Philo Judeaus, also called Philo of Alexandria (20 BCE- 50 CE), was a Greek-speaking Jewish philosopher.

His works presented a fusion of Greek philosophy and Judaism. For Philo, God, to whom he referred by the Platonic term “To On” (the One) was transcendent and unknowable. Certain powers reached down from God to the world.

The facet of God knowable through reason is the divine logos. There has been much debate on the precise relation between Philo’s concept of the logos and John’s gospel.

On June 23, 1954, Jung wrote to James Kirsch, “The gnosis from which John the Evangelist emanated, is definitely Jewish, but its essence is

Hellenistic, in the style of Philo Judaeus, the founder of the teachings of the logos” (JA). ~The Red Book, Page 268, Footnote 48

A (Anchorite): “Unfortunately I am in no position to tell you everything I know about it. But at least I will try to make the elements clear to you.

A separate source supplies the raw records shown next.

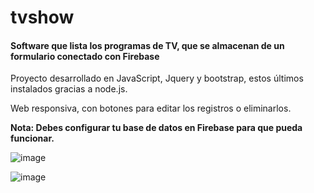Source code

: # tvshow
#### Software que lista los programas de TV, que se almacenan de un formulario conectado con Firebase

Proyecto desarrollado en JavaScript, Jquery y bootstrap, estos últimos instalados gracias a node.js.

Web responsiva, con botones para editar los registros o eliminarlos.

**Nota: Debes configurar tu base de datos en Firebase para que pueda funcionar.** 

![image](https://user-images.githubusercontent.com/73005797/112849634-a34e5c00-907f-11eb-866c-2229651f19cf.png)

![image](https://user-images.githubusercontent.com/73005797/112849750-bcefa380-907f-11eb-89cc-9af6d0484d13.png)
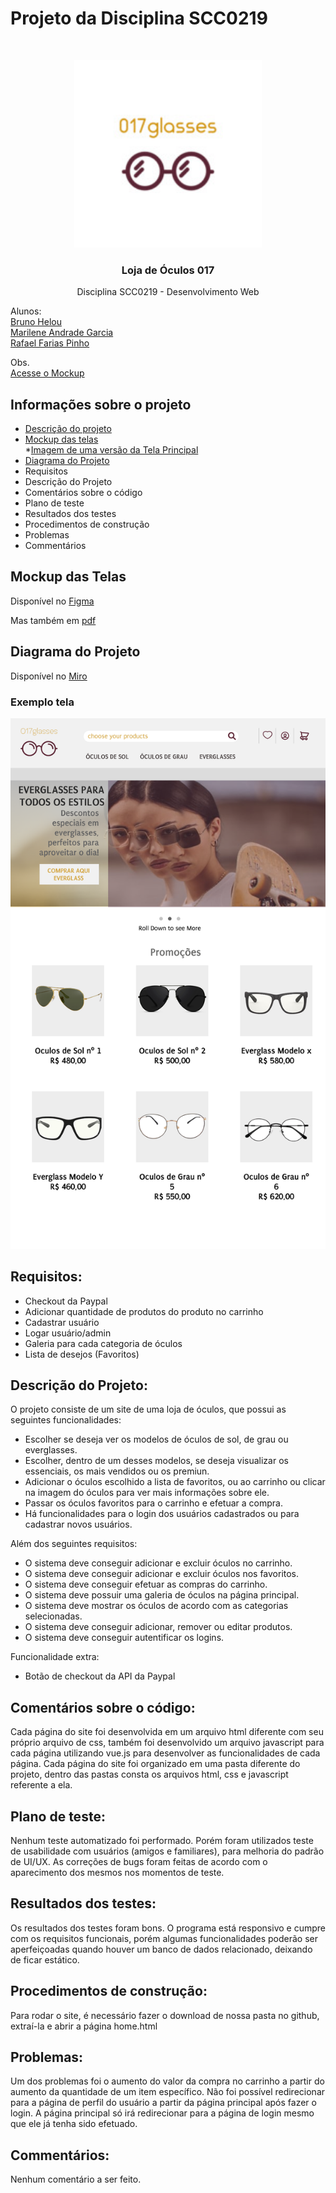 # Projeto da Disciplina SCC0219
<!-- PROJECT LOGO -->
<br />
<p align="center">
  <a href="https://raw.githubusercontent.com/Brunohelou/scc-0219-devweb-glassesStore/master/pages/images/logo_size.jpg">
    <img src="https://raw.githubusercontent.com/Brunohelou/scc-0219-devweb-glassesStore/master/pages/images/logo_size.jpg" alt="Logo" width="300" height="300">
  </a>

  <h3 align="center">Loja de Óculos 017</h3>

  <p align="center">
    Disciplina SCC0219 - Desenvolvimento Web
  </p>
</p>

Alunos: <br>
[Bruno Helou](https://github.com/Brunohelou) <br>
[Marilene Andrade Garcia](https://github.com/MarileneGarcia) <br>
[Rafael Farias Pinho](https://github.com/rafaelfpinho)

Obs. <br>
[Acesse o Mockup](https://www.figma.com/file/90M9GNbrUwnLGpIPAdX5Nn/Glasses-Store?node-id=0%3A1)





<!-- TABLE OF CONTENTS -->
## Informações sobre o projeto

* [Descrição do projeto](descricao_projeto.pdf)
* [Mockup das telas](https://www.figma.com/file/90M9GNbrUwnLGpIPAdX5Nn/Glasses-Store?node-id=0%3A1)<br>
  *[Imagem de uma versão da Tela Principal](https://raw.githubusercontent.com/Brunohelou/scc-0219-devweb-glassesStore/master/mockup_telas/Imagens_telas/Tela%20Principal%20(versao%202).png)
* [Diagrama do Projeto](https://miro.com/app/board/o9J_kiP_Um8=/)
* Requisitos
* Descrição do Projeto
* Comentários sobre o código
* Plano de teste
* Resultados dos testes
* Procedimentos de construção
* Problemas
* Commentários



<!-- ABOUT THE PROJECT -->
## Mockup das Telas

Disponível no [Figma](https://www.figma.com/file/90M9GNbrUwnLGpIPAdX5Nn/Glasses-Store?node-id=0%3A1)

Mas também em [pdf](mockup_telas/Loja_Oculos017.pdf)


## Diagrama do Projeto

Disponível no [Miro](https://miro.com/welcomeonboard/xw6MOhSIZFKC840hfqLhsjpporNo4MoD8CBYwSJWc3FkZGGucrW8RAW1t1NuX386)

### Exemplo tela
![Tela Principal](https://raw.githubusercontent.com/Brunohelou/scc-0219-devweb-glassesStore/master/mockup_telas/Imagens_telas/Tela%20Principal%20(versao%202).png)


## Requisitos:
* Checkout da Paypal
* Adicionar quantidade de produtos do produto no carrinho
* Cadastrar usuário
* Logar usuário/admin
* Galeria para cada categoria de óculos
* Lista de desejos (Favoritos)

## Descrição do Projeto:
O projeto consiste de um site de uma loja de óculos, que possui as seguintes funcionalidades:
* Escolher se deseja ver os modelos de óculos de sol, de grau ou everglasses.
* Escolher, dentro de um desses modelos, se deseja visualizar os essenciais, os mais vendidos ou os premiun.
* Adicionar o óculos escolhido a lista de favoritos, ou ao carrinho ou clicar na imagem do óculos para ver mais informações sobre ele.
* Passar os óculos favoritos para o carrinho e efetuar a compra.
* Há funcionalidades para o login dos usuários cadastrados ou para cadastrar novos usuários.

Além dos seguintes requisitos:
* O sistema deve conseguir adicionar e excluir óculos no carrinho.
* O sistema deve conseguir adicionar e excluir óculos nos favoritos.
* O sistema deve conseguir efetuar as compras do carrinho.
* O sistema deve possuir uma galeria de óculos na página principal.
* O sistema deve mostrar os óculos de acordo com as categorias selecionadas.
* O sistema deve conseguir adicionar, remover ou editar produtos.
* O sistema deve conseguir autentificar os logins.

Funcionalidade extra:
* Botão de checkout da API da Paypal

## Comentários sobre o código:
Cada página do site foi desenvolvida em um arquivo html diferente com seu próprio arquivo de css, também foi desenvolvido um arquivo javascript para cada página utilizando vue.js para desenvolver as funcionalidades de cada página. Cada página do site foi organizado em uma pasta diferente do projeto, dentro das pastas consta os arquivos html, css e javascript referente a ela.


## Plano de teste:
Nenhum teste automatizado foi performado. Porém foram utilizados teste de usabilidade com usuários (amigos e familiares), para melhoria do padrão de UI/UX. As correções de bugs foram feitas de acordo com o aparecimento dos mesmos nos momentos de teste.

## Resultados dos testes:
Os resultados dos testes foram bons. O programa está responsivo e cumpre com os requisitos funcionais, porém algumas funcionalidades poderão ser aperfeiçoadas quando houver um banco de dados relacionado, deixando de ficar estático.

## Procedimentos de construção:
Para rodar o site, é necessário fazer o download de nossa pasta no github, extraí-la e abrir a página home.html

## Problemas:
Um dos problemas foi o aumento do valor da compra no carrinho a partir do aumento da quantidade de um item específico.
Não foi possível redirecionar para a página de perfil do usuário a partir da página principal após fazer o login. A página principal só irá redirecionar para a página de login mesmo que ele já tenha sido efetuado.

## Commentários:
Nenhum comentário a ser feito.




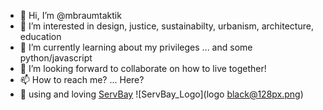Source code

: - 👋 Hi, I’m @mbraumtaktik
- 👀 I’m interested in design, justice, sustainabilty, urbanism, architecture, education
- 🌱 I’m currently learning about my privileges ... and some python/javascript
- 💞️ I’m looking forward to collaborate on how to live together!
- 📫 How to reach me? ... Here?
- 💞️ using and loving [ServBay](https://www.servbay.com/)
  ![ServBay_Logo](logo black@128px.png)
  
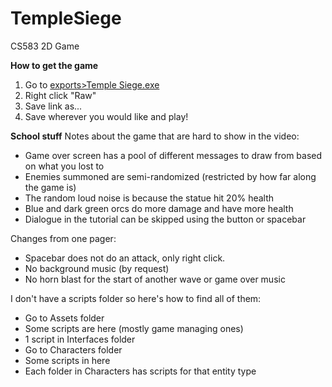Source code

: # TempleSiege
CS583 2D Game


**How to get the game**
1. Go to [exports>Temple Siege.exe](https://github.com/quincykapsner/TempleSiege/blob/main/export/Temple%20Siege.exe)
2. Right click "Raw"
3. Save link as...
4. Save wherever you would like and play! 


**School stuff**
Notes about the game that are hard to show in the video:
- Game over screen has a pool of different messages to draw from based on what you lost to
- Enemies summoned are semi-randomized (restricted by how far along the game is)
- The random loud noise is because the statue hit 20% health
- Blue and dark green orcs do more damage and have more health
- Dialogue in the tutorial can be skipped using the button or spacebar

Changes from one pager:
- Spacebar does not do an attack, only right click. 
- No background music (by request) 
- No horn blast for the start of another wave or game over music 

I don't have a scripts folder so here's how to find all of them:
- Go to Assets folder
- Some scripts are here (mostly game managing ones)
- 1 script in Interfaces folder
- Go to Characters folder
- Some scripts in here
- Each folder in Characters has scripts for that entity type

Because of your ignorance I will therefore begin elsewhere this time: What you need to know is that before I became acquainted with Christianity; I was a rhetorician and philosopher in the city of Alexandria.

I had a great throng of students, including many Romans, a few barbarians, and also some Gauls and Britons.

I taught them not only the history of Greek philosophy but also the new systems, among them the system of Philo, whom we call the Jew He was a clever head, but fantastically abstract, as the Jews are wont to be when they devise systems; moreover he was a slave of his own words. I added my own, and wove an atrocious web of words in which I ensnared not only my listeners, but also myself.

We rioted terribly among words and names, our own miserable creatures, and accorded divine potency to them. Yes, we even believed in their reality; and believed that we possessed the divine and had committed it to words.”

I (Jung): “But Philo Judeaus, if this is who you mean, was a serious philosopher and a great thinker. Even John the Evangelist included some of Philo’s thoughts in the gospel.”

A: “You are right. It is to Philo’s credit that he furnished language like so many other philosophers. He belongs to the language artists. But words should not become Gods.”

I: “I fail to understand you here. Does it not say in the gospel according to John: God was the Word. It appears to make quite explicit the point which you have just now rejected.”

A (Anchorite): “Guard against being a slave to words. Here is the gospel: read from that passage where it says: In him was the life. What does John say there?”

I (Jung): “‘And life was the light of men and the light shines in the darkness and the darkness has not understood it. But it became a person sent from God, by the name of John, who came as a witness and to be a witness of the light. The genuine light, which illuminates each person, came into the world: He was in the world, and the world became through him, and the world did not recognize him.’ – That is what I read here. But what do you make of this?”

A: “I ask you, was this [Logos] a concept, a word? It was a light, indeed a man, and lived among men.

You see, Philo only lent John the word so that John would have at his disposal the word ‘Logos:’ alongside the word ‘light’ to describe the son of man. John gave to living men the meaning of the Logos, but Philo gave Logos as the dead concept that usurped life, even the divine life. Through this the dead does not gain life, and the living is killed. And this was also my atrocious error.”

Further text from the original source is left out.